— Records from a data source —
^^^^^^^^^^^^^^^^

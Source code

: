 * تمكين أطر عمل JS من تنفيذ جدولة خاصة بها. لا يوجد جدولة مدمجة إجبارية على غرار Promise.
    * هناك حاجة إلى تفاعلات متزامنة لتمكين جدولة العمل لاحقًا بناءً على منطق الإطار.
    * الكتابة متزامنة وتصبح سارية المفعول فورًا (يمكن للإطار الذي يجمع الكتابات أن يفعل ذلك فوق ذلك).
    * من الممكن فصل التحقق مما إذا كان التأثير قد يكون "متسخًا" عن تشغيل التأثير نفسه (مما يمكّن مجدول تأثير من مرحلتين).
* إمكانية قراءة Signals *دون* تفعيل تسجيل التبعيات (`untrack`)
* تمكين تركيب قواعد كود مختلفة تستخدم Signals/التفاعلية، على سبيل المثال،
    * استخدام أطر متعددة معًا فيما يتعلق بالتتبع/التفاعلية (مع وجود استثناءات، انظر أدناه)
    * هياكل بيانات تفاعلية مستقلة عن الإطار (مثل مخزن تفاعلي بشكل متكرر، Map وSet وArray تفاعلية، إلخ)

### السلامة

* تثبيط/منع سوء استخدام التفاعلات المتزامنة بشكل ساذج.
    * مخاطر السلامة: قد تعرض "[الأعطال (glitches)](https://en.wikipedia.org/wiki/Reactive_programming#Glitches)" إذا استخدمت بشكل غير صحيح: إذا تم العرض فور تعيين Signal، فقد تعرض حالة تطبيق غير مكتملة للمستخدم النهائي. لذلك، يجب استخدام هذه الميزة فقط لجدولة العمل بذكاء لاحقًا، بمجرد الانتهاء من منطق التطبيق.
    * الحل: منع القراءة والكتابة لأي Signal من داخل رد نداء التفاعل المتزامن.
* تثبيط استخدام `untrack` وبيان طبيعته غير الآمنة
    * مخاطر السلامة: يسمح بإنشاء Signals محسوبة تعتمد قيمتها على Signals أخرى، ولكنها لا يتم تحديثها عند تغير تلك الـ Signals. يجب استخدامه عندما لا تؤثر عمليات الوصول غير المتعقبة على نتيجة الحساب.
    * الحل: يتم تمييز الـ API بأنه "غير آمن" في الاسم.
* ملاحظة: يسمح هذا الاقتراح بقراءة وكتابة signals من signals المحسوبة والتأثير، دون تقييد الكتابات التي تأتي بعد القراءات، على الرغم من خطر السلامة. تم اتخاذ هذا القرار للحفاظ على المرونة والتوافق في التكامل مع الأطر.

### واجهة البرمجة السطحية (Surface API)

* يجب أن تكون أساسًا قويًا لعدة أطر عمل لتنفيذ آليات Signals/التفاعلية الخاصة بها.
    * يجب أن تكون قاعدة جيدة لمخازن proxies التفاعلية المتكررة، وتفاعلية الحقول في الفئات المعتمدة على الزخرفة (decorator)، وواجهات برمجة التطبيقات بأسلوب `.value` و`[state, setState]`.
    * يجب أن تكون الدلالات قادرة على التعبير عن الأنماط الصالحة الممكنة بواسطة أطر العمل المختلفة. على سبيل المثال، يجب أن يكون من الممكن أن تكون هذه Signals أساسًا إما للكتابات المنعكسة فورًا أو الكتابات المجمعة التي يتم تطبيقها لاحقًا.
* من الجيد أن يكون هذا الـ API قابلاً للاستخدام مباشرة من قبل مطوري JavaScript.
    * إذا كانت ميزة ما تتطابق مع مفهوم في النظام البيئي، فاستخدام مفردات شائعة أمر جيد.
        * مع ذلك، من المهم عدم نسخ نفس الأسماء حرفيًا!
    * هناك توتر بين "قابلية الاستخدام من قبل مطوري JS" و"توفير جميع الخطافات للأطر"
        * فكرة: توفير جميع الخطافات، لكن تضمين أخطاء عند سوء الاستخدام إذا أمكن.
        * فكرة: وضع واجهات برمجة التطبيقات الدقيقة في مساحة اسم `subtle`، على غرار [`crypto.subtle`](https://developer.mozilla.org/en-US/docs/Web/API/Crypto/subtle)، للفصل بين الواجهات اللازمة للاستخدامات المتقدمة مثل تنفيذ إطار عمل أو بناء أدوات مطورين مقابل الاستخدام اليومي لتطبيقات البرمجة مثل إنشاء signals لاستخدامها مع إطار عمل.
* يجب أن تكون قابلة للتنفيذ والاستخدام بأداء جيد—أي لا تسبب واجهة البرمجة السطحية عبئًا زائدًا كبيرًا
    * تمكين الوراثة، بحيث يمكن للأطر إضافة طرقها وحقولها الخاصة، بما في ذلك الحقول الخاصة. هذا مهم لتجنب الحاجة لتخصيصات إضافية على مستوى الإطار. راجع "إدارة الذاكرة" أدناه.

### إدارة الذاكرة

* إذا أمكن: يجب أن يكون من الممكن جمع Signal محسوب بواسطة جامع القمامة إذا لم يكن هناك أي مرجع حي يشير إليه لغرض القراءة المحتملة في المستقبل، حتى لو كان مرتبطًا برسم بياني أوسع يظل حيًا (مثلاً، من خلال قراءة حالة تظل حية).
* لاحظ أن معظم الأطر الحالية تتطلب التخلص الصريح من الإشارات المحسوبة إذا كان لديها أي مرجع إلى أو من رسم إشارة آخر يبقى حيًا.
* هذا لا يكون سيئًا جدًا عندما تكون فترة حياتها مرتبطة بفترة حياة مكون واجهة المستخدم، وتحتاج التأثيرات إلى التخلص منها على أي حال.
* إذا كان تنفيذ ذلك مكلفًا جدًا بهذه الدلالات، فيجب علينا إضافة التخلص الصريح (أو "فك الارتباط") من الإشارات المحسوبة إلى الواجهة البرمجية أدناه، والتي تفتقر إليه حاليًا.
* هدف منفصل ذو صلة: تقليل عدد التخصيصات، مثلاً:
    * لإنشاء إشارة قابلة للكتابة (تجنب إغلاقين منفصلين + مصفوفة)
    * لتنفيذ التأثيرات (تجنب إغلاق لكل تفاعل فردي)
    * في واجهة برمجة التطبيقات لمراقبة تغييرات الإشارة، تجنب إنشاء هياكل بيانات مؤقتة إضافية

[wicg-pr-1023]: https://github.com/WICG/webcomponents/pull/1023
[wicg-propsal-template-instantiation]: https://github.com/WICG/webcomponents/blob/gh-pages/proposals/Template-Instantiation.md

^^^^^^^^^^^^^^^^

— PROBLEM TO WORK ON —
All that is wanted is the stretch of lines above from the one containing "مع إطار عمل." through the one containing "هدف منفصل ذو", duplicated exactly.

— RESULT OF THIS TASK —
        * فكرة: وضع واجهات برمجة التطبيقات الدقيقة في مساحة اسم `subtle`، على غرار [`crypto.subtle`](https://developer.mozilla.org/en-US/docs/Web/API/Crypto/subtle)، للفصل بين الواجهات اللازمة للاستخدامات المتقدمة مثل تنفيذ إطار عمل أو بناء أدوات مطورين مقابل الاستخدام اليومي لتطبيقات البرمجة مثل إنشاء signals لاستخدامها مع إطار عمل.
* يجب أن تكون قابلة للتنفيذ والاستخدام بأداء جيد—أي لا تسبب واجهة البرمجة السطحية عبئًا زائدًا كبيرًا
    * تمكين الوراثة، بحيث يمكن للأطر إضافة طرقها وحقولها الخاصة، بما في ذلك الحقول الخاصة. هذا مهم لتجنب الحاجة لتخصيصات إضافية على مستوى الإطار. راجع "إدارة الذاكرة" أدناه.

### إدارة الذاكرة

* إذا أمكن: يجب أن يكون من الممكن جمع Signal محسوب بواسطة جامع القمامة إذا لم يكن هناك أي مرجع حي يشير إليه لغرض القراءة المحتملة في المستقبل، حتى لو كان مرتبطًا برسم بياني أوسع يظل حيًا (مثلاً، من خلال قراءة حالة تظل حية).
* لاحظ أن معظم الأطر الحالية تتطلب التخلص الصريح من الإشارات المحسوبة إذا كان لديها أي مرجع إلى أو من رسم إشارة آخر يبقى حيًا.
* هذا لا يكون سيئًا جدًا عندما تكون فترة حياتها مرتبطة بفترة حياة مكون واجهة المستخدم، وتحتاج التأثيرات إلى التخلص منها على أي حال.
* إذا كان تنفيذ ذلك مكلفًا جدًا بهذه الدلالات، فيجب علينا إضافة التخلص الصريح (أو "فك الارتباط") من الإشارات المحسوبة إلى الواجهة البرمجية أدناه، والتي تفتقر إليه حاليًا.
* هدف منفصل ذو صلة: تقليل عدد التخصيصات، مثلاً:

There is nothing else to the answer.